By now we hope you have noticed a theme running throughout the Internet Income Course. When we discuss recruiting affiliates, we ask you to think from the perspective of the prospects you are targeting. When we discuss selling products, we ask you to think from the perspective of the potential consumer. When we discuss contacting Webmasters to place your ads on their sites, we ask you to think from the Webmasters' perspective. When we discuss spam, we ask you to think from the perspective of the e-mail recipients. Now, as we begin to discuss search engines, we are going to ask you to think from the perspective of the search engine operators.
Take a few minutes and pretend that you are starting your own search engine. Say it is back in the mid 1990's and you want to establish your site as one of the popular search engines on this new fantastic Internet. You are going to take your company public and retire as a zillionaire! What would be important to you? How would you make that happen? You would certainly want your database to include all of the important, valuable Websites on the Internet. You would also want a comprehensive list of all the other not-so-great sites on the Internet as well. You would want your visitors to be able to efficiently find just what they want among those sites when they search your engine. You would want the most useful, valuable, high-quality sites to come up first in the list, followed by the less useful sites. You would want the most relevant sites to show up first, followed by the less relevant sites in the search results.
Say you start your index of Websites and for each entry you have a field for "site name," "site description," "site URL (address)," and "keywords." When visitors search from your search engine, they will input search words or phrases and then be led to sites pertaining to those words or phrases. Again, you want the most useful, valuable sites to come up first in the results. How would you accomplish this?
Let's say, for example, that one of the visitors to your search engine has to write a report on the planet Saturn for a class he is taking. He types in the keyword "Saturn." When your engine searches through its index of keywords, it will pull up sites that discuss the planet Saturn, but it will also pull up sites that deal with the automobile named Saturn, the Saturn Sega game system, the comic strip character named Sailor Saturn, perhaps a rock band named Saturn's Rings, and maybe even a porn star who goes by the nickname Saturn (provided you have not taken steps to filter out porn sites).

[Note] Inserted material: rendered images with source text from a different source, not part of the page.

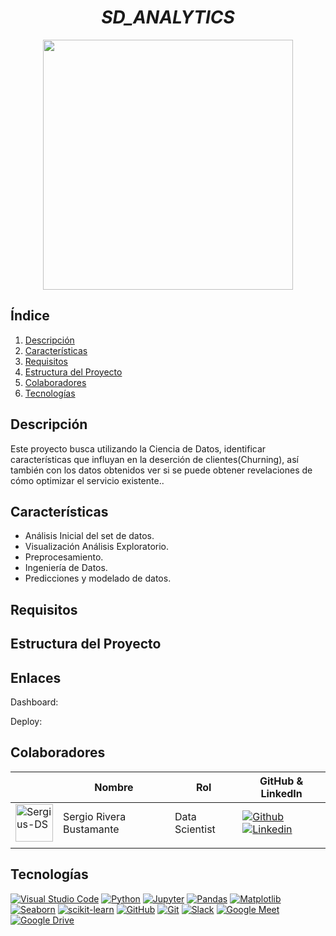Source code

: # <h1 align="center">_SD_ANALYTICS_</h1>

<p align="center">
  <img src=""  height="400">
<p align="center">

## Índice

1. [Descripción](#descripción)
2. [Características](#características)
3. [Requisitos](#requisitos)
4. [Estructura del Proyecto](#estructura-del-proyecto)
5. [Colaboradores](#colaboradores)
6. [Tecnologías](#tecnologías)

## Descripción

Este proyecto busca utilizando la Ciencia de Datos, identificar características que influyan en la deserción de clientes(Churning), así también con los datos obtenidos ver si se puede obtener revelaciones de cómo optimizar el servicio existente..

## Características

- Análisis Inicial del set de datos.
- Visualización Análisis Exploratorio.
- Preprocesamiento.
- Ingeniería de Datos.
- Predicciones y modelado de datos.

## Requisitos



## Estructura del Proyecto


## Enlaces

Dashboard: 

Deploy: 



## Colaboradores

|                         | Nombre   |   Rol                    | GitHub & LinkedIn                                                                                                                                                                                          |
| ----------------------------- | -------- | ---------------------- | ------------------------------------------------------------------------------------------------------------------------------------------------------------------------------------------------------- |
| <img width="60" height="60" src="https://github.com/Sergius-DS.png" alt="Sergius-DS" /> | Sergio Rivera Bustamante | Data Scientist | [![Github](https://skillicons.dev/icons?i=github)](https://github.com/Sergius-DS) [![Linkedin](https://skillicons.dev/icons?i=linkedin)](https://www.linkedin.com/in/sergio-rivera-bustamante-6642b836/)                         |
|                               |





## Tecnologías

[![Visual Studio Code](https://img.shields.io/badge/IDE-Visual%20Studio%20Code-blue)](https://code.visualstudio.com/)
[![Python](https://img.shields.io/badge/Language-Python-blue)](https://www.python.org/)
[![Jupyter](https://img.shields.io/badge/Notebook-Jupyter-orange)](https://jupyter.org/)
[![Pandas](https://img.shields.io/badge/Library-Pandas-brightgreen)](https://pandas.pydata.org/)
[![Matplotlib](https://img.shields.io/badge/Library-Matplotlib-blue)](https://matplotlib.org/)
[![Seaborn](https://img.shields.io/badge/Library-Seaborn-yellow)](https://seaborn.pydata.org/)
[![scikit-learn](https://img.shields.io/badge/Library-scikit--learn-red)](https://scikit-learn.org/)
[![GitHub](https://img.shields.io/badge/Platform-GitHub-lightgrey)](https://github.com/)
[![Git](https://img.shields.io/badge/Version%20Control-Git-blue)](https://git-scm.com/)
[![Slack](https://img.shields.io/badge/Chat-Slack-4A154B)](https://slack.com/)
[![Google Meet](https://img.shields.io/badge/Tool-Google%20Meet-4285F4)](https://meet.google.com/)
[![Google Drive](https://img.shields.io/badge/Tool-Google%20Drive-34A853)](https://drive.google.com/)
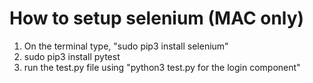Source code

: # How to setup selenium (MAC only)

1. On the terminal type, "sudo pip3 install selenium"
2. sudo pip3 install pytest
3. run the test.py file using "python3 test.py for the login component"
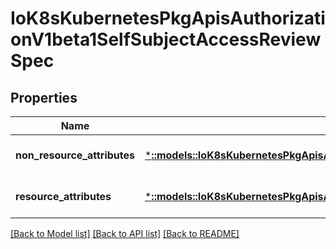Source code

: # IoK8sKubernetesPkgApisAuthorizationV1beta1SelfSubjectAccessReviewSpec

## Properties
Name | Type | Description | Notes
------------ | ------------- | ------------- | -------------
**non_resource_attributes** | [***::models::IoK8sKubernetesPkgApisAuthorizationV1beta1NonResourceAttributes**](io.k8s.kubernetes.pkg.apis.authorization.v1beta1.NonResourceAttributes.md) | NonResourceAttributes describes information for a non-resource access request | [optional] [default to null]
**resource_attributes** | [***::models::IoK8sKubernetesPkgApisAuthorizationV1beta1ResourceAttributes**](io.k8s.kubernetes.pkg.apis.authorization.v1beta1.ResourceAttributes.md) | ResourceAuthorizationAttributes describes information for a resource access request | [optional] [default to null]

[[Back to Model list]](../README.md#documentation-for-models) [[Back to API list]](../README.md#documentation-for-api-endpoints) [[Back to README]](../README.md)


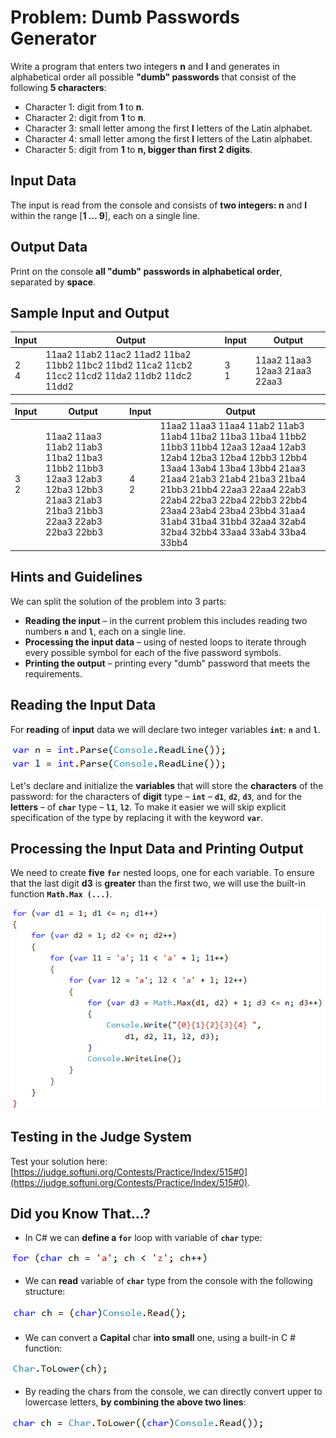 # Problem: Dumb Passwords Generator

Write a program that enters two integers **n** and **l** and generates in alphabetical order all possible  **"dumb" passwords** that consist of the following **5 characters**:
-	Character 1: digit from **1** to **n**.
-	Character 2: digit from **1** to **n**.
-	Character 3: small letter among the first **l** letters of the Latin alphabet.
-	Character 4: small letter among the first **l** letters of the Latin alphabet.
-	Character 5: digit from **1** to **n, bigger than first 2 digits**.

## Input Data

The input is read from the console and consists of **two integers: n** and **l** within the range [**1 … 9**], each on a single line.

## Output Data

Print on the console **all "dumb" passwords in alphabetical order**, separated by **space**.

## Sample Input and Output

| Input | Output | Input | Output |
| --- | --- | --- | --- |
|2<br>4|11aa2 11ab2 11ac2 11ad2 11ba2 11bb2 11bc2 11bd2 11ca2 11cb2 11cc2 11cd2 11da2 11db2 11dc2 11dd2|3<br>1|11aa2 11aa3 12aa3 21aa3 22aa3|

| Input | Output | Input | Output |
| --- | --- | --- | --- |
|3<br>2|11aa2 11aa3 11ab2 11ab3 11ba2 11ba3 11bb2 11bb3 12aa3 12ab3 12ba3 12bb3 21aa3 21ab3 21ba3 21bb3 22aa3 22ab3 22ba3 22bb3|4<br>2|11aa2 11aa3 11aa4 11ab2 11ab3 11ab4 11ba2 11ba3 11ba4 11bb2 11bb3 11bb4 12aa3 12aa4 12ab3 12ab4 12ba3 12ba4 12bb3 12bb4 13aa4 13ab4 13ba4 13bb4 21aa3 21aa4 21ab3 21ab4 21ba3 21ba4 21bb3 21bb4 22aa3 22aa4 22ab3 22ab4 22ba3 22ba4 22bb3 22bb4 23aa4 23ab4 23ba4 23bb4 31aa4 31ab4 31ba4 31bb4 32aa4 32ab4 32ba4 32bb4 33aa4 33ab4 33ba4 33bb4|

## Hints and Guidelines

We can split the solution of the problem into 3 parts:

* **Reading the input** – in the current problem this includes reading two numbers **`n`** and **`l`**, each on a single line.
* **Processing the input data** – using of nested loops to iterate through every possible symbol for each of the five password symbols.
* **Printing the output** – printing every "dumb" password that meets the  requirements.

## Reading the Input Data

For **reading** of **input** data we will declare two integer variables **`int`**: **`n`** and **`l`**.

![](/assets/chapter-7-exam-preparation-images/01.stupid-password-generator-1.png)

Let's declare and initialize the **variables** that will store the **characters** of the password: for the characters of **digit** type – **`int`** – **`d1`**, **`d2`**, **`d3`**, and for the **letters** – of **`char`** type – **`l1`**, **`l2`**. To make it easier we will skip explicit specification of the type by replacing it with the keyword **`var`**.

## Processing the Input Data and Printing Output

We need to create **five** **`for`** nested loops, one for each variable. To ensure that the last digit **d3** is **greater** than the first two, we will use the built-in function **`Math.Max (...)`**. 

![](/assets/chapter-7-exam-preparation-images/01.stupid-password-generator-2.png)

## Testing in the Judge System

Test your solution here: [https://judge.softuni.org/Contests/Practice/Index/515#0](https://judge.softuni.org/Contests/Practice/Index/515#0).

## Did you Know That…?

* In C# we can **define a `for`** loop with variable of **`char`** type:

![](/assets/chapter-7-exam-preparation-images/01.stupid-password-generator-3.png)

* We can **read** variable of **`char`** type from the console with the following structure:

![](/assets/chapter-7-exam-preparation-images/01.stupid-password-generator-4.png)
    
* We can convert a **Capital** char **into small** one, using a built-in C # function:
    
![](/assets/chapter-7-exam-preparation-images/01.stupid-password-generator-5.png)
    
* By reading the chars from the console, we can directly convert upper to lowercase letters, **by combining the above two lines**:

![](/assets/chapter-7-exam-preparation-images/01.stupid-password-generator-6.png)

These diverse results are to be expected. What you do not want, however, is for a number of business opportunity sites, credit card sites, long-distance service sites, and porn sites (at least those that don't have stars named Saturn) to come up also. If those sites come up under a search for Saturn, then your search engine is not very efficient and your visitors will become frustrated and quit using your search engine. (If your visitor loses valuable time needed to write his report on the planet Saturn while plowing through all of these other non-relevant sites, he or she will find another search engine to use next time. If this happens often, there goes your zillion dollars!) You also want a means to identify the most valuable sites and rank them to come up first in the results. So, what you realize is that you need a means to exclude irrelevant sites and to rank relevant sites according to their value. The better you do these things, the more people will like your search engine and the more successful it will be.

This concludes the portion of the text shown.